Zelensky expressed gratitude for all the United States has done so far but urged it to do even more in this “darkest time,” including even tougher sanctions on Russian industry and devastating personal sanctions against “all politicians in the Russian federation who remain in their offices.”
“All American companies must leave the Russian market immediately because it is flooded with our blood,” he said, asking his audience of Congressional representatives to pressure companies in their districts to stop doing business with Russia.
“All American ports should be closed for Russian goods,” he said.
In perhaps the most remarkable passage of his address to Congress, Zelensky strongly suggested NATO is no longer fit for purpose because it allowed the Russian attack to devastate so much of Ukraine. He did not call the alliance out by name, but he mused that post-World War II institutions have become obsolete against 21st Century challenges.
“The wars of the past prompted our predecessors to create institutions that should protect us from war, but unfortunately they don’t work,” he said.
Zelensky said “new tools” and “new alliances” are needed to deter aggression with swift and overwhelming action.
“We propose to create an association, U24, United for Peace – a union of responsible countries that have the strength and conscience to stop conflicts immediately, to provide all the necessary assistance in 24 hours, even weapons if necessary.”
Zelensky said this new alliance would also provide “sanctions, humanitarian support, political support, finances – everything you need to keep the peace, and quickly, to save lives.”
“In addition, such a union could provide assistance to those who are experiencing natural disasters, man-made disasters, who fall victim to humanitarian crises or epidemics,” he said, criticizing the worldwide response to the Wuhan coronavirus pandemic as too slow, especially when it came to distributing vaccines around the world.
“If such an alliance as U24 existed today, we would be able to save thousands of lives in our country, and in many countries of the world,” he said.
After showing a video of Russian attacks on Ukrainian cities that ended with the message “Close the Sky Over Ukraine,” Zelensky switched to English for the conclusion of his address. His closing remarks implicitly criticized the U.S. and Europe for not using their enormous power more aggressively and effectively to deter or halt the Russian invasion.
“Today, it’s not enough to be the leader of the nation. Today, it takes being the leader of the world.

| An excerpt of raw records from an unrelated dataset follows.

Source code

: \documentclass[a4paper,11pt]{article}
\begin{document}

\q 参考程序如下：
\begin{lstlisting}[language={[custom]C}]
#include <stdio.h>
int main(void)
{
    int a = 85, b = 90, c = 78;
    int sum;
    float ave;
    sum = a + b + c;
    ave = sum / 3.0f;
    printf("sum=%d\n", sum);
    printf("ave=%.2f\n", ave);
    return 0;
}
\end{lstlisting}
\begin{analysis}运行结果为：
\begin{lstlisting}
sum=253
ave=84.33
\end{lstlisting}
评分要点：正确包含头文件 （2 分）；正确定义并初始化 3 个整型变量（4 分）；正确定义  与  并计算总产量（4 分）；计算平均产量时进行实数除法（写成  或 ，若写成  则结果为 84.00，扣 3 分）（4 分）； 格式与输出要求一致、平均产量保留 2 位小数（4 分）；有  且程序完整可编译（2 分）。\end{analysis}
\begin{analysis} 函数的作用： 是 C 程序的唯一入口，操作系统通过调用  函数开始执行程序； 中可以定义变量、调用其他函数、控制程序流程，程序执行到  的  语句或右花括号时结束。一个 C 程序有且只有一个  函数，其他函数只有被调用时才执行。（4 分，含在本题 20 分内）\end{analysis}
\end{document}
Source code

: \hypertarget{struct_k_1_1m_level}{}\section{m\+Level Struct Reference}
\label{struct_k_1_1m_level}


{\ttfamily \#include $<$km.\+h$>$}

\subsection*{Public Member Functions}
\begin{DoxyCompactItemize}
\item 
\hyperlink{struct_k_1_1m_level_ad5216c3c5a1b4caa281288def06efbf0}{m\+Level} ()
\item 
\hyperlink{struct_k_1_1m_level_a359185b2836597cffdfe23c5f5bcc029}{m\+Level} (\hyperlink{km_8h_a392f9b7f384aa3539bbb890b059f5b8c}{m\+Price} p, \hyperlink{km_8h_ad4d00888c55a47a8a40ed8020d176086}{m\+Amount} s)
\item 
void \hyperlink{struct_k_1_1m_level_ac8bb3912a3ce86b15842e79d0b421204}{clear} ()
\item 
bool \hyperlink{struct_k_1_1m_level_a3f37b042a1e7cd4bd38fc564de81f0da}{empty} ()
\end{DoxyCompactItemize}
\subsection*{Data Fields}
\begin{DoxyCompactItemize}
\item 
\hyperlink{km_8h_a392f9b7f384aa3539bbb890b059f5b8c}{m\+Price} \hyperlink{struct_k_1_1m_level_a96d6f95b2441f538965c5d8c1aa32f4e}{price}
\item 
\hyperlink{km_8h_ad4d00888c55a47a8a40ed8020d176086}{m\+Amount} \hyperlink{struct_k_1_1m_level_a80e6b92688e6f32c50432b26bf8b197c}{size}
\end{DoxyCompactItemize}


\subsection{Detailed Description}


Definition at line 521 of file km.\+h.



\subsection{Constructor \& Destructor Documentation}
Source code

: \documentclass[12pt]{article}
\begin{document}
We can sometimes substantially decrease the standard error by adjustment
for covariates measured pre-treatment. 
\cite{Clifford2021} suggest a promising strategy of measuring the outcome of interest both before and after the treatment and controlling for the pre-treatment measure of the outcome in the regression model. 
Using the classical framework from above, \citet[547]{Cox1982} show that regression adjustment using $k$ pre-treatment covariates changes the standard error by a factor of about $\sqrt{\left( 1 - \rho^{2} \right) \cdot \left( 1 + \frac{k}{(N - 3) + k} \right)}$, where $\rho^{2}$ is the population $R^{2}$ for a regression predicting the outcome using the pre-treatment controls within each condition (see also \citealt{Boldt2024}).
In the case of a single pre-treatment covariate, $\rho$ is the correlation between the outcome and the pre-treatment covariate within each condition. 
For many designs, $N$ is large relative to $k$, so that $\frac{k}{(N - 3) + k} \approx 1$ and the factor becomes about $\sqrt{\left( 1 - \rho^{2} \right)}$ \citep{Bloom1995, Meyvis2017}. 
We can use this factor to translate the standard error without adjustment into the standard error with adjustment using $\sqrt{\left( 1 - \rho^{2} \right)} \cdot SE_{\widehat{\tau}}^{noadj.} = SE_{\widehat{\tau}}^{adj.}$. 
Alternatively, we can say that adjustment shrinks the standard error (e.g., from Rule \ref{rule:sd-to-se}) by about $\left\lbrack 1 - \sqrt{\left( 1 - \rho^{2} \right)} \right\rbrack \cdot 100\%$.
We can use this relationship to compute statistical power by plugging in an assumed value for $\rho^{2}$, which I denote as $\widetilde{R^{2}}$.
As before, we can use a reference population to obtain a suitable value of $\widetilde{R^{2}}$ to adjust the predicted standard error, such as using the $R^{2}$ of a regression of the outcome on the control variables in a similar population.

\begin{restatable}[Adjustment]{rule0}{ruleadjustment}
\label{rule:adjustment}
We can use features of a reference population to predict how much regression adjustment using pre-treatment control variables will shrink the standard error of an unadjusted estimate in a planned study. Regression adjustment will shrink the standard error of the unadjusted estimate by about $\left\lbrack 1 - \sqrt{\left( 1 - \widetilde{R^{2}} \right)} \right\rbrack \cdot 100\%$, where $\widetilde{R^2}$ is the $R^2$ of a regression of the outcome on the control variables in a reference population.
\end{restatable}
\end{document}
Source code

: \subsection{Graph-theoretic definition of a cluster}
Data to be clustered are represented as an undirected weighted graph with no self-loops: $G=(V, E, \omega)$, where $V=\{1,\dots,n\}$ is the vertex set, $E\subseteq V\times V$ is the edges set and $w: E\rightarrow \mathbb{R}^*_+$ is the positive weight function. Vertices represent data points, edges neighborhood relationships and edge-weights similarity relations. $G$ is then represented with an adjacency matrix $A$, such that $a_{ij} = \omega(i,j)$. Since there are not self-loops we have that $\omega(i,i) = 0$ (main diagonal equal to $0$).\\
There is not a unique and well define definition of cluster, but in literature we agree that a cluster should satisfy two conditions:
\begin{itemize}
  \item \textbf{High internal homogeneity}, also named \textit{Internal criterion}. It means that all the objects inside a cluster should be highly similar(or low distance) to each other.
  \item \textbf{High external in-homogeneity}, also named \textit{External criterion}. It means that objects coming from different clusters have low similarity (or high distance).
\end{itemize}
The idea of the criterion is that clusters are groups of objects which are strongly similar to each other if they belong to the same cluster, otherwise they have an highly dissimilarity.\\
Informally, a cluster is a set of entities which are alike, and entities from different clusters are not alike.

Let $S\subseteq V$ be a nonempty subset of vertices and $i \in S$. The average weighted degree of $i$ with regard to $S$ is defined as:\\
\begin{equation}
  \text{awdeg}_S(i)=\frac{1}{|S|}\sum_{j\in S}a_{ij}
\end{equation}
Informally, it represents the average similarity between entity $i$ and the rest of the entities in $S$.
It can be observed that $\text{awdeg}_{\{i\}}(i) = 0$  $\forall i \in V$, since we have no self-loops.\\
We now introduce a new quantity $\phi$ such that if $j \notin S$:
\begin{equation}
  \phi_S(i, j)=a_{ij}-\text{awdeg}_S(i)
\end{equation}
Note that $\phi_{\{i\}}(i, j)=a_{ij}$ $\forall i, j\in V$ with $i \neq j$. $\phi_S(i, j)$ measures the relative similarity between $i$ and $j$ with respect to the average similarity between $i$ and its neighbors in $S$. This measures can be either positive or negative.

Being the leader of the world means to be the leader of peace. Peace in your country doesn’t depend anymore on you and your people. It depends on those next to you – on those who are strong.”
“Strong doesn’t mean big. Strong is brave and ready to fight for the lives of his citizens, and citizens of the world – for human rights, for freedom, for the right to live decently, and to die when your time comes, and not when it’s wanted by someone else, by your neighbor,” he said.
“The Ukrainian people are defending not only Ukraine. We are fighting for the values of Europe and the world, sacrificing our lives in the name of the future,” he said.
“That’s why today, the American people are helping not just Ukraine, but Europe and the world, to keep the planet alive, to keep justice in history,” he said.
Zelensky mourned the deaths of Ukrainian children in the Russian attack, saying he felt his own life ending when their hearts stopped beating.
“I see no sense in life if it cannot stop the deaths,” he said.
“President Biden, you are the leader of your great nation. I wish you to be the leader of the world. Being the leader of the world means being the leader of peace,” he concluded.